(Beginning of MATERIAL FOR THE TASK)
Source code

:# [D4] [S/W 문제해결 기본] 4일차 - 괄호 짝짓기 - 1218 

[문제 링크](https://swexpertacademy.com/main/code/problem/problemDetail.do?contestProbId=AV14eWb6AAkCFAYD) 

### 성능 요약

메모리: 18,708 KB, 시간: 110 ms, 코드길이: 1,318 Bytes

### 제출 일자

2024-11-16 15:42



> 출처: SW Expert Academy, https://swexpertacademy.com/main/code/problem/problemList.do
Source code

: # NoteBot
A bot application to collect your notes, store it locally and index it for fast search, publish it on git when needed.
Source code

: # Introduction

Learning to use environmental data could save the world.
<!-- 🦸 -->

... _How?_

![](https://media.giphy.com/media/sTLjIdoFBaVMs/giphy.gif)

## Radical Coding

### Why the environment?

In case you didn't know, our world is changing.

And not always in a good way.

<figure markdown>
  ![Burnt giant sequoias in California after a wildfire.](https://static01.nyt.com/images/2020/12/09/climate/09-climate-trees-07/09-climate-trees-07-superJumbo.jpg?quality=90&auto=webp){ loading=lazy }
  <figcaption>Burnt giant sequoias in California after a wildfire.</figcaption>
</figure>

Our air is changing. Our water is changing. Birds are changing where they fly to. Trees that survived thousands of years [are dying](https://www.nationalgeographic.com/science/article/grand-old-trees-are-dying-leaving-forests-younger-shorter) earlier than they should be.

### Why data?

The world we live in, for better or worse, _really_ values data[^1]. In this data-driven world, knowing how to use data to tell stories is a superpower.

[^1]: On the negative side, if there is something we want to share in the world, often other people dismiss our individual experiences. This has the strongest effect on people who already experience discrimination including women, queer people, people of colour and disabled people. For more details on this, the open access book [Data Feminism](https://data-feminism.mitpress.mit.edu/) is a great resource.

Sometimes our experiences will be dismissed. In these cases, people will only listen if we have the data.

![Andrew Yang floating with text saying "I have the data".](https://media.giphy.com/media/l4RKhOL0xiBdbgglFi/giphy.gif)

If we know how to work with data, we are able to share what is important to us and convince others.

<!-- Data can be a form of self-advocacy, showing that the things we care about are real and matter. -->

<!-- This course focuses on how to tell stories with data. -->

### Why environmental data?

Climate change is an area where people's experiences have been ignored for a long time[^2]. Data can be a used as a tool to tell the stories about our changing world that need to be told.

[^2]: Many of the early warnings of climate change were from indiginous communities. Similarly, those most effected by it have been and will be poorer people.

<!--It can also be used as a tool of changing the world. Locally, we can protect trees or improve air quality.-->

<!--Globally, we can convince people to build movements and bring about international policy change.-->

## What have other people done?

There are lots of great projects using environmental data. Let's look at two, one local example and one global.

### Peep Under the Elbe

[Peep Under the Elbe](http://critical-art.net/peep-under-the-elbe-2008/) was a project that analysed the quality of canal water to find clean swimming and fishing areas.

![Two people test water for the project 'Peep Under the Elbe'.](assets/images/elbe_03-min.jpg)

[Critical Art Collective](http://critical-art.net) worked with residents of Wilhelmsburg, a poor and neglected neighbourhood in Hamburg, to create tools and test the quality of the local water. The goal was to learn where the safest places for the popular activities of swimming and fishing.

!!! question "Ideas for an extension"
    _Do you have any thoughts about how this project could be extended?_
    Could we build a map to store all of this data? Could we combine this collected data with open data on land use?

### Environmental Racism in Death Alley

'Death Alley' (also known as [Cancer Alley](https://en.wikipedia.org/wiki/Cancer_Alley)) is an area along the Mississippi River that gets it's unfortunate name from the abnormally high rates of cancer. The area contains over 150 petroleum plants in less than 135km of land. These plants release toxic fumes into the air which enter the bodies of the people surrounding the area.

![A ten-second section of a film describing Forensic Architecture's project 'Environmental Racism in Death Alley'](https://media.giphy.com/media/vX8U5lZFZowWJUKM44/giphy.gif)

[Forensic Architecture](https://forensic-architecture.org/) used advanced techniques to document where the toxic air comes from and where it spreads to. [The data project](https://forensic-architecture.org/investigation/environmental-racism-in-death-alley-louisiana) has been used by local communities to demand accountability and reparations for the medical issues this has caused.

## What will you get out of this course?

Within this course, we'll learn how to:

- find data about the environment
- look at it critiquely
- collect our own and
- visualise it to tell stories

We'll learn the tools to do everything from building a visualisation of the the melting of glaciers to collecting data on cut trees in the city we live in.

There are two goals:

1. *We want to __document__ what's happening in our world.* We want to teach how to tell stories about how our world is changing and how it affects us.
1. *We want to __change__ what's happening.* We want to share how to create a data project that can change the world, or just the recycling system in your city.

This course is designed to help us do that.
(End of MATERIAL FOR THE TASK)
(Beginning of MATERIAL FOR THE TASK)
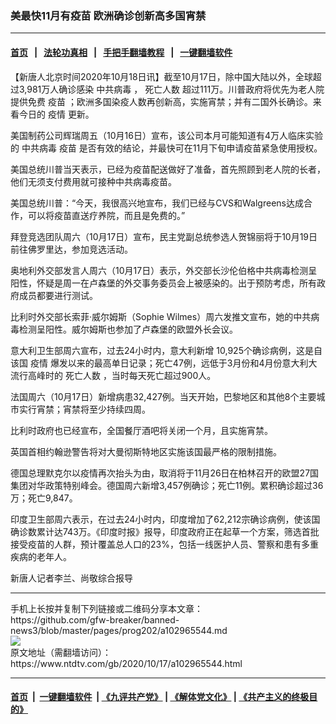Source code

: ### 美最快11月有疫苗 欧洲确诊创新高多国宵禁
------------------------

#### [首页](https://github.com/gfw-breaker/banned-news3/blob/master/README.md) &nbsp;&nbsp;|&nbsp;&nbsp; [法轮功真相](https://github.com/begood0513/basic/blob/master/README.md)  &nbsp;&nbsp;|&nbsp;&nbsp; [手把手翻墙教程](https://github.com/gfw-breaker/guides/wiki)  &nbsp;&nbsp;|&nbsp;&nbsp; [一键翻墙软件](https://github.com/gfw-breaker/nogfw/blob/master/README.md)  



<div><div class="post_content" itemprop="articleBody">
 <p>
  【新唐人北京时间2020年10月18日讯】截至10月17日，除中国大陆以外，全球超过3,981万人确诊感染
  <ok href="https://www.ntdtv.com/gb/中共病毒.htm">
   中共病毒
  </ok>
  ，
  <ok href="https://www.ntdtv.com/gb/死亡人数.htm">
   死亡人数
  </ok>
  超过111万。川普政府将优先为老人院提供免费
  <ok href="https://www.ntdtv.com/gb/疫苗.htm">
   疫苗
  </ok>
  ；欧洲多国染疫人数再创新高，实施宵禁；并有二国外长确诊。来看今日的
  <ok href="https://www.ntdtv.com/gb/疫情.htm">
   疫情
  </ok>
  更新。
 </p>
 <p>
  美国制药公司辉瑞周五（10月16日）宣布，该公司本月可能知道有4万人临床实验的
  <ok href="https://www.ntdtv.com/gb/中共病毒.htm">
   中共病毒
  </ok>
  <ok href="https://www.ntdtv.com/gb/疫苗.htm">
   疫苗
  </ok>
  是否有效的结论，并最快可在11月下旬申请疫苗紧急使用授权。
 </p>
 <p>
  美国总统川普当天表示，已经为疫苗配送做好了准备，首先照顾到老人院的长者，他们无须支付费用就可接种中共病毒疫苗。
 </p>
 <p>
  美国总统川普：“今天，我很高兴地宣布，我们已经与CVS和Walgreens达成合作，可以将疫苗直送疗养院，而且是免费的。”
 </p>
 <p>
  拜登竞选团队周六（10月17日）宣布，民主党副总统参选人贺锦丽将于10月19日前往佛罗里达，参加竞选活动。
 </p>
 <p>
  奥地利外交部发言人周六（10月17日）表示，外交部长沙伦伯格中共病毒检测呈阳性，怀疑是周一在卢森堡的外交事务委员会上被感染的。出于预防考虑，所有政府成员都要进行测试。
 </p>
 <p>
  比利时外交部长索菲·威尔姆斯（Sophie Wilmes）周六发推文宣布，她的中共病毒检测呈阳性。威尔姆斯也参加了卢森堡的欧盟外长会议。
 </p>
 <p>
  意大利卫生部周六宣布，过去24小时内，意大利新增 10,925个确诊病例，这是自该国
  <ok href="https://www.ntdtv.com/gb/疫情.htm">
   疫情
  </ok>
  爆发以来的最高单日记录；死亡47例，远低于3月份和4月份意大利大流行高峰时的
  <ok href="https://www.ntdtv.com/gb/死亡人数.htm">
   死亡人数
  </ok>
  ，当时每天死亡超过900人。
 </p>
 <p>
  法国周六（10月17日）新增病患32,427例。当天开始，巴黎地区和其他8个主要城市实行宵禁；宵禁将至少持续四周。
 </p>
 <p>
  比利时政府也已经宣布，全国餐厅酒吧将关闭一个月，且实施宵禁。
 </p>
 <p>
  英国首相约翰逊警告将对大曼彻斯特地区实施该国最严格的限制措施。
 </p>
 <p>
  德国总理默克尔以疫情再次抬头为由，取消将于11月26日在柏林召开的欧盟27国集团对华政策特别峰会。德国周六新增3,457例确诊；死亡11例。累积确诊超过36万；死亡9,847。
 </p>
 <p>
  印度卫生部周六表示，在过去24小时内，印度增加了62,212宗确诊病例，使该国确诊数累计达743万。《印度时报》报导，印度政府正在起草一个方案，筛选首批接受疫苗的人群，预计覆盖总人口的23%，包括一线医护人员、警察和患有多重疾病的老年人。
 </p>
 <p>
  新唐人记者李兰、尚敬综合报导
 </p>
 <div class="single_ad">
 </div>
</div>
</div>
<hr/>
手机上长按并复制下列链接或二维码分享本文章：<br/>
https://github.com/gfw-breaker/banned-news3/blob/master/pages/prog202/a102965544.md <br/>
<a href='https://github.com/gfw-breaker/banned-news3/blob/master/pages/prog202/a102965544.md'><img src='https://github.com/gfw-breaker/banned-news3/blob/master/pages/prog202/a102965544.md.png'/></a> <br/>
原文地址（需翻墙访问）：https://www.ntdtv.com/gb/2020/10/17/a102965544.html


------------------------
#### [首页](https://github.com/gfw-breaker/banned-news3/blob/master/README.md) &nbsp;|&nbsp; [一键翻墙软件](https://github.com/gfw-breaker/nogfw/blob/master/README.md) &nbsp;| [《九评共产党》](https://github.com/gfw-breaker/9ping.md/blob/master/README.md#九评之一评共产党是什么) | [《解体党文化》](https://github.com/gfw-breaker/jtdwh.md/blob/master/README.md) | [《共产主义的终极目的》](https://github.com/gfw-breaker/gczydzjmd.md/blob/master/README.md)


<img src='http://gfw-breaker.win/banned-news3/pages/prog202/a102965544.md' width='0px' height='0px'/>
(End of MATERIAL FOR THE TASK)
(Beginning of MATERIAL FOR THE TASK)
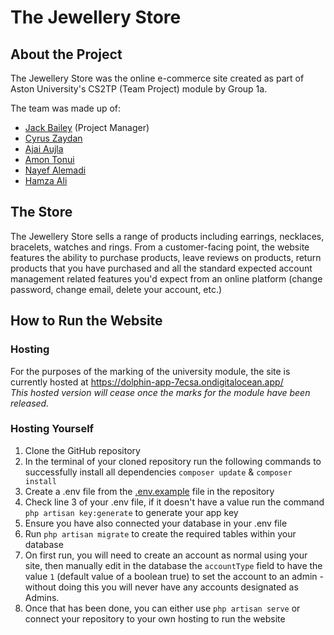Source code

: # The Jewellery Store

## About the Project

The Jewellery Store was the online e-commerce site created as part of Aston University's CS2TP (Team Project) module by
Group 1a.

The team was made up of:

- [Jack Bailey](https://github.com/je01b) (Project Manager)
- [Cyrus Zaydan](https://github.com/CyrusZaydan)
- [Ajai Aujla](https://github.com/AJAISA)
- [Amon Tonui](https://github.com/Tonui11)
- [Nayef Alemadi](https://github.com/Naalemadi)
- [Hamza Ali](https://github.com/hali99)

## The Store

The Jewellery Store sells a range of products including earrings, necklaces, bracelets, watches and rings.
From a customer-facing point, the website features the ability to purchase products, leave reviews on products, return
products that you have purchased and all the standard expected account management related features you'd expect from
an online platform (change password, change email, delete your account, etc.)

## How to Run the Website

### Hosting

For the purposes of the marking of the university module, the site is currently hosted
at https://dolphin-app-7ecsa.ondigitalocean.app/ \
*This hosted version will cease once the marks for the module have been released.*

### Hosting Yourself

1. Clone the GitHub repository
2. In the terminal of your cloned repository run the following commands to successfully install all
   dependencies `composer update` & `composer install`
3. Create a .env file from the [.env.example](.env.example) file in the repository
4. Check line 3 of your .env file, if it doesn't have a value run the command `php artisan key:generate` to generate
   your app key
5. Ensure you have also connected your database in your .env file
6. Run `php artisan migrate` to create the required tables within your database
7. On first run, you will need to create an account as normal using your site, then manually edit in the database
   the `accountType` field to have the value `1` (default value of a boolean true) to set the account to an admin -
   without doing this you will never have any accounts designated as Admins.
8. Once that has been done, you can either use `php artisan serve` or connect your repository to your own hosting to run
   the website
(End of MATERIAL FOR THE TASK)
When you reach the line with "- find data about the environment" in the records above, start writing out lines exactly, and stop once the line with "This course is designed to help us do that." has been written; include nothing else.

- find data about the environment
- look at it critiquely
- collect our own and
- visualise it to tell stories

We'll learn the tools to do everything from building a visualisation of the the melting of glaciers to collecting data on cut trees in the city we live in.

There are two goals:

1. *We want to __document__ what's happening in our world.* We want to teach how to tell stories about how our world is changing and how it affects us.
1. *We want to __change__ what's happening.* We want to share how to create a data project that can change the world, or just the recycling system in your city.

This course is designed to help us do that.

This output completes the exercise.